## AIM OF THE TASK
Copy the records below verbatim, from the first line through the line containing "Among several essential", inclusive, and output nothing else.
_ _ _
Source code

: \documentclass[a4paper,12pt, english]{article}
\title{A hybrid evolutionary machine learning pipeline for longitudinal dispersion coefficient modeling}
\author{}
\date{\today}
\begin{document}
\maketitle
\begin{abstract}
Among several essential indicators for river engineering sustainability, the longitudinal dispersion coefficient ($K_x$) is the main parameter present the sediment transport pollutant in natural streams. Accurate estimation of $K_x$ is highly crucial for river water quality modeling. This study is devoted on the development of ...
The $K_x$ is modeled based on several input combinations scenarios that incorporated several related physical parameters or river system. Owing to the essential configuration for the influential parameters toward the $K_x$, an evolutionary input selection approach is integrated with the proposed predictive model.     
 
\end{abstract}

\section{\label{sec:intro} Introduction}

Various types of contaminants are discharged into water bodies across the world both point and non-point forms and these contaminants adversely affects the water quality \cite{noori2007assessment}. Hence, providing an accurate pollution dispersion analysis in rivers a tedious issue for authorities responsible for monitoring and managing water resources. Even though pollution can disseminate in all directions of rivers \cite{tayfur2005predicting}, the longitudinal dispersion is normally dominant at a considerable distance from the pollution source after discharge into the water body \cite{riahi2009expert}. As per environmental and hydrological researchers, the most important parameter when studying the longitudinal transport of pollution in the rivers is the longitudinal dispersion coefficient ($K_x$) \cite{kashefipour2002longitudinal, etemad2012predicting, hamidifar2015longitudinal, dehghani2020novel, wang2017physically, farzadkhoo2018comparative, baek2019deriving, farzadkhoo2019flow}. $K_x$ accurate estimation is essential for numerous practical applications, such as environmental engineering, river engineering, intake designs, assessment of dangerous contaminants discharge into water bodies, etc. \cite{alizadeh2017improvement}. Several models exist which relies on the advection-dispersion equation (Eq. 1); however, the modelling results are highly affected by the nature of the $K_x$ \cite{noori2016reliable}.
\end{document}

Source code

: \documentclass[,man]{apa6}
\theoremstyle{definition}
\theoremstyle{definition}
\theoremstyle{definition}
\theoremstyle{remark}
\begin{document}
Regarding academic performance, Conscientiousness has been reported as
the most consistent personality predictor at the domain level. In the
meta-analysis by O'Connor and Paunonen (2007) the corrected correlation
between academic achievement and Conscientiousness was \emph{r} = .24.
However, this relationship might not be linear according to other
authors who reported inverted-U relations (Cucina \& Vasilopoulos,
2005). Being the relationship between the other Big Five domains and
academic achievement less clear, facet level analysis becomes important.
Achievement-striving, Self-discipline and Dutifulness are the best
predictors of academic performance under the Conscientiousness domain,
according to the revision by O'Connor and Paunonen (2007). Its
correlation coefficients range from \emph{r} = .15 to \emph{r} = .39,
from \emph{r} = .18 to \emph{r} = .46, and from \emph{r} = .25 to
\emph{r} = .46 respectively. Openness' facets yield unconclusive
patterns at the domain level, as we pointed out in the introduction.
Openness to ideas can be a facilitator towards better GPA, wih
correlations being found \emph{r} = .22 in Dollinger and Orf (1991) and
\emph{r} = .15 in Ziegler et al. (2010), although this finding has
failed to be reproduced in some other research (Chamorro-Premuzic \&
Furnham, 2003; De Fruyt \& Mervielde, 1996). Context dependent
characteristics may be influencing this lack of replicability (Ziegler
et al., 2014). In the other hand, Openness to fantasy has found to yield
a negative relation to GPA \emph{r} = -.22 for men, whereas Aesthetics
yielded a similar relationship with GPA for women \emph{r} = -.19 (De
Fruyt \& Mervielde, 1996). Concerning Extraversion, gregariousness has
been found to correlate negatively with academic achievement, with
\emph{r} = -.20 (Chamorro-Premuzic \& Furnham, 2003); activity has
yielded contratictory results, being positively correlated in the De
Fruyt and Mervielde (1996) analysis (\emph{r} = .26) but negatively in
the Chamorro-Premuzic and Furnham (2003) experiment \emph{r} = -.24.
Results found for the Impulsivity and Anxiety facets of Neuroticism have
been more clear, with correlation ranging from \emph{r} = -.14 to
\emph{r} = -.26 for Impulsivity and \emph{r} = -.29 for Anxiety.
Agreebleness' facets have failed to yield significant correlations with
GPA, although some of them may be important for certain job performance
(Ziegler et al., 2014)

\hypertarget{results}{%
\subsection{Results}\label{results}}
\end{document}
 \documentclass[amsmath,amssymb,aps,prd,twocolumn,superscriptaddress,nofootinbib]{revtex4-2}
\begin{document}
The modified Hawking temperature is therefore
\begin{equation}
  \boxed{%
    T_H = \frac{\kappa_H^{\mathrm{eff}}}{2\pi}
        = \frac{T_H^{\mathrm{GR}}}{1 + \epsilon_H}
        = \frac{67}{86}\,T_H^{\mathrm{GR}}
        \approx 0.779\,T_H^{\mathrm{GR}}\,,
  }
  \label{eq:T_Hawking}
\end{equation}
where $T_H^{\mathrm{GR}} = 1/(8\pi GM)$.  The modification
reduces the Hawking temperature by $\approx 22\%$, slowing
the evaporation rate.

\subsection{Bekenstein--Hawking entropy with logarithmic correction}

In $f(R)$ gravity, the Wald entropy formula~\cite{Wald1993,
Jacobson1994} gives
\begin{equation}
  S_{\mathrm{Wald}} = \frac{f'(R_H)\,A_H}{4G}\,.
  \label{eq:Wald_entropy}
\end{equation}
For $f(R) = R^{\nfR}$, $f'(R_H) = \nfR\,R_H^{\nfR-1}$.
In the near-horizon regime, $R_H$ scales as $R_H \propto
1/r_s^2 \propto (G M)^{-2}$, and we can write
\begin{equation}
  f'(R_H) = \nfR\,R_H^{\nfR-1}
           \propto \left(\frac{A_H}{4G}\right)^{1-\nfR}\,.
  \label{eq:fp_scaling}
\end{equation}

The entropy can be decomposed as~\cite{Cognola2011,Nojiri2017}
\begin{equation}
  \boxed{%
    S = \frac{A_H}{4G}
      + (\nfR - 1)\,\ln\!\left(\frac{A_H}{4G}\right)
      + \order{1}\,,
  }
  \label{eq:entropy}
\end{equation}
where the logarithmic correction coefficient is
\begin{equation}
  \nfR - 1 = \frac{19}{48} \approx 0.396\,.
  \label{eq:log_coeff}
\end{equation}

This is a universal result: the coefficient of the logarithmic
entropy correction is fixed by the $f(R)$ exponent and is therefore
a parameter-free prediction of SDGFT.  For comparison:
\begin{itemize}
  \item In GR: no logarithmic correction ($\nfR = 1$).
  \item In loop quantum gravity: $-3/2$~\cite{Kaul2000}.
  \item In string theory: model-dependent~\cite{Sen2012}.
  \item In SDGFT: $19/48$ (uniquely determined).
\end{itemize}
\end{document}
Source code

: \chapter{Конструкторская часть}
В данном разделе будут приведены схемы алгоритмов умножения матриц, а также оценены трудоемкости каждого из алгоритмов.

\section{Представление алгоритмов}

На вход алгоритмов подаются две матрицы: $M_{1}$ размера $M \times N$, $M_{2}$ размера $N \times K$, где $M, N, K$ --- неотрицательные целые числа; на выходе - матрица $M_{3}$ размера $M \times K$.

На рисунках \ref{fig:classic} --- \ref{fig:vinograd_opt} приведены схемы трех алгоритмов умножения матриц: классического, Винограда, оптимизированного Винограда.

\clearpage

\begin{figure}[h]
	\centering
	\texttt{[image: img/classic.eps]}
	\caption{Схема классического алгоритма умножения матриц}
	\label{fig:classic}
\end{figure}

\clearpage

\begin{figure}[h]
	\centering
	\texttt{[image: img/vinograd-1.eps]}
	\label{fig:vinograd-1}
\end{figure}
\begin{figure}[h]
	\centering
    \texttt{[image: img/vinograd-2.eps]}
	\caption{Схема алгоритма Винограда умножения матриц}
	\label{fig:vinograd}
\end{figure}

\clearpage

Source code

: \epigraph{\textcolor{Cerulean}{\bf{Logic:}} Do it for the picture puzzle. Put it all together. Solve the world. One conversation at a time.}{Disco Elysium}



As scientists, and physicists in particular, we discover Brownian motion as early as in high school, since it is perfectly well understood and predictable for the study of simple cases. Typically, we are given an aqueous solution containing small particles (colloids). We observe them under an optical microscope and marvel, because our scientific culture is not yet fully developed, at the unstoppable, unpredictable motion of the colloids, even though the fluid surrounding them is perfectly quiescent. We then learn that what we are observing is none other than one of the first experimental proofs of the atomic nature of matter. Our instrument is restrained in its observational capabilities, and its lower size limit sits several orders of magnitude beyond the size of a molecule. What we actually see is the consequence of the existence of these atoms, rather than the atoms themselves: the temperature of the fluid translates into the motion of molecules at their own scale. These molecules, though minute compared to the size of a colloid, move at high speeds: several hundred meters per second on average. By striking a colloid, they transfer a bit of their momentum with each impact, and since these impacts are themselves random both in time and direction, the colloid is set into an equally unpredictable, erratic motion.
_ _ _
## RESULT
Source code

: \documentclass[a4paper,12pt, english]{article}
\title{A hybrid evolutionary machine learning pipeline for longitudinal dispersion coefficient modeling}
\author{}
\date{\today}
\begin{document}
\maketitle
\begin{abstract}
Among several essential indicators for river engineering sustainability, the longitudinal dispersion coefficient ($K_x$) is the main parameter present the sediment transport pollutant in natural streams. Accurate estimation of $K_x$ is highly crucial for river water quality modeling. This study is devoted on the development of ...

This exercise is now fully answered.